======== SOURCE INFORMATION

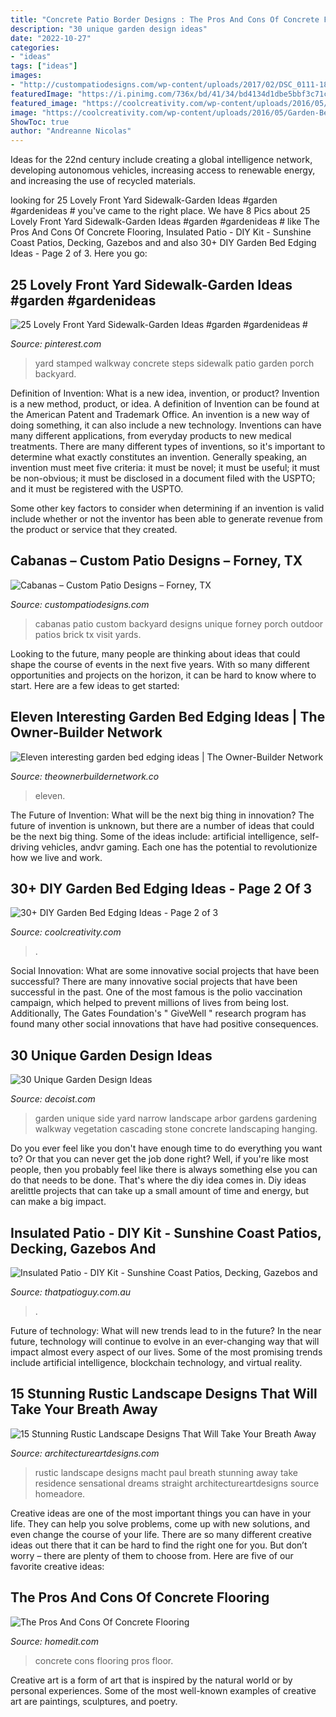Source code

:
 ```yaml
---
title: "Concrete Patio Border Designs : The Pros And Cons Of Concrete Flooring"
description: "30 unique garden design ideas"
date: "2022-10-27"
categories:
- "ideas"
tags: ["ideas"]
images:
- "http://custompatiodesigns.com/wp-content/uploads/2017/02/DSC_0111-1800x1197.jpg"
featuredImage: "https://i.pinimg.com/736x/bd/41/34/bd4134d1dbe5bbf3c71c1d98f6573828.jpg"
featured_image: "https://coolcreativity.com/wp-content/uploads/2016/05/Garden-Bed-Edging-Ideas-Woohome-18.jpg"
image: "https://coolcreativity.com/wp-content/uploads/2016/05/Garden-Bed-Edging-Ideas-Woohome-18.jpg"
ShowToc: true
author: "Andreanne Nicolas"
---
```



Ideas for the 22nd century include creating a global intelligence network, developing autonomous vehicles, increasing access to renewable energy, and increasing the use of recycled materials.

	

		
looking for 25 Lovely Front Yard Sidewalk-Garden Ideas #garden #gardenideas # you've came to the right place. We have 8 Pics about 25 Lovely Front Yard Sidewalk-Garden Ideas #garden #gardenideas # like The Pros And Cons Of Concrete Flooring, Insulated Patio - DIY Kit - Sunshine Coast Patios, Decking, Gazebos and and also 30+ DIY Garden Bed Edging Ideas - Page 2 of 3. Here you go:
		
    
## 25 Lovely Front Yard Sidewalk-Garden Ideas #garden #gardenideas #

<img loading=lazy src="https://i.pinimg.com/736x/bd/41/34/bd4134d1dbe5bbf3c71c1d98f6573828.jpg" onerror="this.onerror=null;this.src='https://tse3.mm.bing.net/th?id=OIP.r0t6-7C2K-vjSauqUL6-2QHaJ4&amp;pid=15.1';" alt="25 Lovely Front Yard Sidewalk-Garden Ideas #garden #gardenideas #">

_Source: pinterest.com_

>yard stamped walkway concrete steps sidewalk patio garden porch backyard. 

	

Definition of Invention: What is a new idea, invention, or product?
Invention is a new method, product, or idea. A definition of Invention can be found at the American Patent and Trademark Office. An invention is a new way of doing something, it can also include a new technology. Inventions can have many different applications, from everyday products to new medical treatments. 
There are many different types of inventions, so it's important to determine what exactly constitutes an invention. Generally speaking, an invention must meet five criteria: it must be novel; it must be useful; it must be non-obvious; it must be disclosed in a document filed with the USPTO; and it must be registered with the USPTO. 

Some other key factors to consider when determining if an invention is valid include whether or not the inventor has been able to generate revenue from the product or service that they created.

    
## Cabanas – Custom Patio Designs – Forney, TX

<img loading=lazy src="http://custompatiodesigns.com/wp-content/uploads/2017/02/DSC_0111-1800x1197.jpg" onerror="this.onerror=null;this.src='https://tse2.mm.bing.net/th?id=OIP.RSxISWfR_elmofO1kXGTLQHaE7&amp;pid=15.1';" alt="Cabanas – Custom Patio Designs – Forney, TX">

_Source: custompatiodesigns.com_

>cabanas patio custom backyard designs unique forney porch outdoor patios brick tx visit yards. 

	

Looking to the future, many people are thinking about ideas that could shape the course of events in the next five years. With so many different opportunities and projects on the horizon, it can be hard to know where to start. Here are a few ideas to get started: 

    
## Eleven Interesting Garden Bed Edging Ideas | The Owner-Builder Network

<img loading=lazy src="https://theownerbuildernetwork.co/wp-content/uploads/2015/05/Garden-Bed-Edging-Ideas-05.jpg" onerror="this.onerror=null;this.src='https://tse1.mm.bing.net/th?id=OIP.LwwyDkq3iCH0R05Q99gwTQHaJ4&amp;pid=15.1';" alt="Eleven interesting garden bed edging ideas | The Owner-Builder Network">

_Source: theownerbuildernetwork.co_

>eleven. 

	

The Future of Invention: What will be the next big thing in innovation?
The future of invention is unknown, but there are a number of ideas that could be the next big thing. Some of the ideas include: artificial intelligence, self-driving vehicles, andvr gaming. Each one has the potential to revolutionize how we live and work.

    
## 30+ DIY Garden Bed Edging Ideas - Page 2 Of 3

<img loading=lazy src="https://coolcreativity.com/wp-content/uploads/2016/05/Garden-Bed-Edging-Ideas-Woohome-18.jpg" onerror="this.onerror=null;this.src='https://tse1.mm.bing.net/th?id=OIP.p4melmFl-82NCFM8XRtjTAHaNK&amp;pid=15.1';" alt="30+ DIY Garden Bed Edging Ideas - Page 2 of 3">

_Source: coolcreativity.com_

>. 

	

Social Innovation: What are some innovative social projects that have been successful?
There are many innovative social projects that have been successful in the past. One of the most famous is the polio vaccination campaign, which helped to prevent millions of lives from being lost. Additionally, The Gates Foundation's " GiveWell " research program has found many other social innovations that have had positive consequences.

    
## 30 Unique Garden Design Ideas

<img loading=lazy src="http://cdn.decoist.com/wp-content/uploads/2012/03/Trellis1.jpg" onerror="this.onerror=null;this.src='https://tse2.mm.bing.net/th?id=OIP.pLCOuQ99-Dq77DwQTmKJqAHaJ4&amp;pid=15.1';" alt="30 Unique Garden Design Ideas">

_Source: decoist.com_

>garden unique side yard narrow landscape arbor gardens gardening walkway vegetation cascading stone concrete landscaping hanging. 

	

Do you ever feel like you don't have enough time to do everything you want to? Or that you can never get the job done right? Well, if you're like most people, then you probably feel like there is always something else you can do that needs to be done. That's where the diy idea comes in. Diy ideas arelittle projects that can take up a small amount of time and energy, but can make a big impact.

    
## Insulated Patio - DIY Kit - Sunshine Coast Patios, Decking, Gazebos And

<img loading=lazy src="https://thatpatioguy.com.au/wp-content/uploads/2020/04/Insulated-Patio-DIY-1-768x512.jpg" onerror="this.onerror=null;this.src='https://tse2.mm.bing.net/th?id=OIP.LLLlrNAriYs7d_K2rgZViQHaE8&amp;pid=15.1';" alt="Insulated Patio - DIY Kit - Sunshine Coast Patios, Decking, Gazebos and">

_Source: thatpatioguy.com.au_

>. 

	

Future of technology: What will new trends lead to in the future?
In the near future, technology will continue to evolve in an ever-changing way that will impact almost every aspect of our lives. Some of the most promising trends include artificial intelligence, blockchain technology, and virtual reality.

    
## 15 Stunning Rustic Landscape Designs That Will Take Your Breath Away

<img loading=lazy src="https://www.architectureartdesigns.com/wp-content/uploads/2016/10/15-Stunning-Rustic-Landscape-Designs-That-Will-Take-Your-Breath-Away-9-630x946.jpg" onerror="this.onerror=null;this.src='https://tse1.mm.bing.net/th?id=OIP.QdqsCQ0WPR1pvVtu9LNAuwHaLH&amp;pid=15.1';" alt="15 Stunning Rustic Landscape Designs That Will Take Your Breath Away">

_Source: architectureartdesigns.com_

>rustic landscape designs macht paul breath stunning away take residence sensational dreams straight architectureartdesigns source homeadore. 

	

Creative ideas are one of the most important things you can have in your life. They can help you solve problems, come up with new solutions, and even change the course of your life. There are so many different creative ideas out there that it can be hard to find the right one for you. But don’t worry – there are plenty of them to choose from. Here are five of our favorite creative ideas: 

    
## The Pros And Cons Of Concrete Flooring

<img loading=lazy src="https://cdn.homedit.com/wp-content/uploads/2013/11/concrete-bedroom-floor.jpg" onerror="this.onerror=null;this.src='https://tse4.mm.bing.net/th?id=OIP.Q9xC-R0wae_rvWBh76hngQHaLK&amp;pid=15.1';" alt="The Pros And Cons Of Concrete Flooring">

_Source: homedit.com_

>concrete cons flooring pros floor. 

	

Creative art is a form of art that is inspired by the natural world or by personal experiences. Some of the most well-known examples of creative art are paintings, sculptures, and poetry.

================

ACTIVITY -> The listing above is to be written out again exactly, with its pictures omitted.

ANSWER SECTION ->
Source code

:
 ```yaml
---
title: "Concrete Patio Border Designs : The Pros And Cons Of Concrete Flooring"
description: "30 unique garden design ideas"
date: "2022-10-27"
categories:
- "ideas"
tags: ["ideas"]
images:
- "http://custompatiodesigns.com/wp-content/uploads/2017/02/DSC_0111-1800x1197.jpg"
featuredImage: "https://i.pinimg.com/736x/bd/41/34/bd4134d1dbe5bbf3c71c1d98f6573828.jpg"
featured_image: "https://coolcreativity.com/wp-content/uploads/2016/05/Garden-Bed-Edging-Ideas-Woohome-18.jpg"
image: "https://coolcreativity.com/wp-content/uploads/2016/05/Garden-Bed-Edging-Ideas-Woohome-18.jpg"
ShowToc: true
author: "Andreanne Nicolas"
---
```



Ideas for the 22nd century include creating a global intelligence network, developing autonomous vehicles, increasing access to renewable energy, and increasing the use of recycled materials.

	

		
looking for 25 Lovely Front Yard Sidewalk-Garden Ideas #garden #gardenideas # you've came to the right place. We have 8 Pics about 25 Lovely Front Yard Sidewalk-Garden Ideas #garden #gardenideas # like The Pros And Cons Of Concrete Flooring, Insulated Patio - DIY Kit - Sunshine Coast Patios, Decking, Gazebos and and also 30+ DIY Garden Bed Edging Ideas - Page 2 of 3. Here you go:
		
    
## 25 Lovely Front Yard Sidewalk-Garden Ideas #garden #gardenideas #

<img loading=lazy src="https://i.pinimg.com/736x/bd/41/34/bd4134d1dbe5bbf3c71c1d98f6573828.jpg" onerror="this.onerror=null;this.src='https://tse3.mm.bing.net/th?id=OIP.r0t6-7C2K-vjSauqUL6-2QHaJ4&amp;pid=15.1';" alt="25 Lovely Front Yard Sidewalk-Garden Ideas #garden #gardenideas #">

_Source: pinterest.com_

>yard stamped walkway concrete steps sidewalk patio garden porch backyard. 

	

Definition of Invention: What is a new idea, invention, or product?
Invention is a new method, product, or idea. A definition of Invention can be found at the American Patent and Trademark Office. An invention is a new way of doing something, it can also include a new technology. Inventions can have many different applications, from everyday products to new medical treatments. 
There are many different types of inventions, so it's important to determine what exactly constitutes an invention. Generally speaking, an invention must meet five criteria: it must be novel; it must be useful; it must be non-obvious; it must be disclosed in a document filed with the USPTO; and it must be registered with the USPTO. 

Some other key factors to consider when determining if an invention is valid include whether or not the inventor has been able to generate revenue from the product or service that they created.

    
## Cabanas – Custom Patio Designs – Forney, TX

<img loading=lazy src="http://custompatiodesigns.com/wp-content/uploads/2017/02/DSC_0111-1800x1197.jpg" onerror="this.onerror=null;this.src='https://tse2.mm.bing.net/th?id=OIP.RSxISWfR_elmofO1kXGTLQHaE7&amp;pid=15.1';" alt="Cabanas – Custom Patio Designs – Forney, TX">

_Source: custompatiodesigns.com_

>cabanas patio custom backyard designs unique forney porch outdoor patios brick tx visit yards. 

	

Looking to the future, many people are thinking about ideas that could shape the course of events in the next five years. With so many different opportunities and projects on the horizon, it can be hard to know where to start. Here are a few ideas to get started: 

    
## Eleven Interesting Garden Bed Edging Ideas | The Owner-Builder Network

<img loading=lazy src="https://theownerbuildernetwork.co/wp-content/uploads/2015/05/Garden-Bed-Edging-Ideas-05.jpg" onerror="this.onerror=null;this.src='https://tse1.mm.bing.net/th?id=OIP.LwwyDkq3iCH0R05Q99gwTQHaJ4&amp;pid=15.1';" alt="Eleven interesting garden bed edging ideas | The Owner-Builder Network">

_Source: theownerbuildernetwork.co_

>eleven. 

	

The Future of Invention: What will be the next big thing in innovation?
The future of invention is unknown, but there are a number of ideas that could be the next big thing. Some of the ideas include: artificial intelligence, self-driving vehicles, andvr gaming. Each one has the potential to revolutionize how we live and work.

    
## 30+ DIY Garden Bed Edging Ideas - Page 2 Of 3

<img loading=lazy src="https://coolcreativity.com/wp-content/uploads/2016/05/Garden-Bed-Edging-Ideas-Woohome-18.jpg" onerror="this.onerror=null;this.src='https://tse1.mm.bing.net/th?id=OIP.p4melmFl-82NCFM8XRtjTAHaNK&amp;pid=15.1';" alt="30+ DIY Garden Bed Edging Ideas - Page 2 of 3">

_Source: coolcreativity.com_

>. 

	

Social Innovation: What are some innovative social projects that have been successful?
There are many innovative social projects that have been successful in the past. One of the most famous is the polio vaccination campaign, which helped to prevent millions of lives from being lost. Additionally, The Gates Foundation's " GiveWell " research program has found many other social innovations that have had positive consequences.

    
## 30 Unique Garden Design Ideas

<img loading=lazy src="http://cdn.decoist.com/wp-content/uploads/2012/03/Trellis1.jpg" onerror="this.onerror=null;this.src='https://tse2.mm.bing.net/th?id=OIP.pLCOuQ99-Dq77DwQTmKJqAHaJ4&amp;pid=15.1';" alt="30 Unique Garden Design Ideas">

_Source: decoist.com_

>garden unique side yard narrow landscape arbor gardens gardening walkway vegetation cascading stone concrete landscaping hanging. 

	

Do you ever feel like you don't have enough time to do everything you want to? Or that you can never get the job done right? Well, if you're like most people, then you probably feel like there is always something else you can do that needs to be done. That's where the diy idea comes in. Diy ideas arelittle projects that can take up a small amount of time and energy, but can make a big impact.

    
## Insulated Patio - DIY Kit - Sunshine Coast Patios, Decking, Gazebos And

<img loading=lazy src="https://thatpatioguy.com.au/wp-content/uploads/2020/04/Insulated-Patio-DIY-1-768x512.jpg" onerror="this.onerror=null;this.src='https://tse2.mm.bing.net/th?id=OIP.LLLlrNAriYs7d_K2rgZViQHaE8&amp;pid=15.1';" alt="Insulated Patio - DIY Kit - Sunshine Coast Patios, Decking, Gazebos and">

_Source: thatpatioguy.com.au_

>. 

	

Future of technology: What will new trends lead to in the future?
In the near future, technology will continue to evolve in an ever-changing way that will impact almost every aspect of our lives. Some of the most promising trends include artificial intelligence, blockchain technology, and virtual reality.

    
## 15 Stunning Rustic Landscape Designs That Will Take Your Breath Away

<img loading=lazy src="https://www.architectureartdesigns.com/wp-content/uploads/2016/10/15-Stunning-Rustic-Landscape-Designs-That-Will-Take-Your-Breath-Away-9-630x946.jpg" onerror="this.onerror=null;this.src='https://tse1.mm.bing.net/th?id=OIP.QdqsCQ0WPR1pvVtu9LNAuwHaLH&amp;pid=15.1';" alt="15 Stunning Rustic Landscape Designs That Will Take Your Breath Away">

_Source: architectureartdesigns.com_

>rustic landscape designs macht paul breath stunning away take residence sensational dreams straight architectureartdesigns source homeadore. 

	

Creative ideas are one of the most important things you can have in your life. They can help you solve problems, come up with new solutions, and even change the course of your life. There are so many different creative ideas out there that it can be hard to find the right one for you. But don’t worry – there are plenty of them to choose from. Here are five of our favorite creative ideas: 

    
## The Pros And Cons Of Concrete Flooring

<img loading=lazy src="https://cdn.homedit.com/wp-content/uploads/2013/11/concrete-bedroom-floor.jpg" onerror="this.onerror=null;this.src='https://tse4.mm.bing.net/th?id=OIP.Q9xC-R0wae_rvWBh76hngQHaLK&amp;pid=15.1';" alt="The Pros And Cons Of Concrete Flooring">

_Source: homedit.com_

>concrete cons flooring pros floor. 

	

Creative art is a form of art that is inspired by the natural world or by personal experiences. Some of the most well-known examples of creative art are paintings, sculptures, and poetry.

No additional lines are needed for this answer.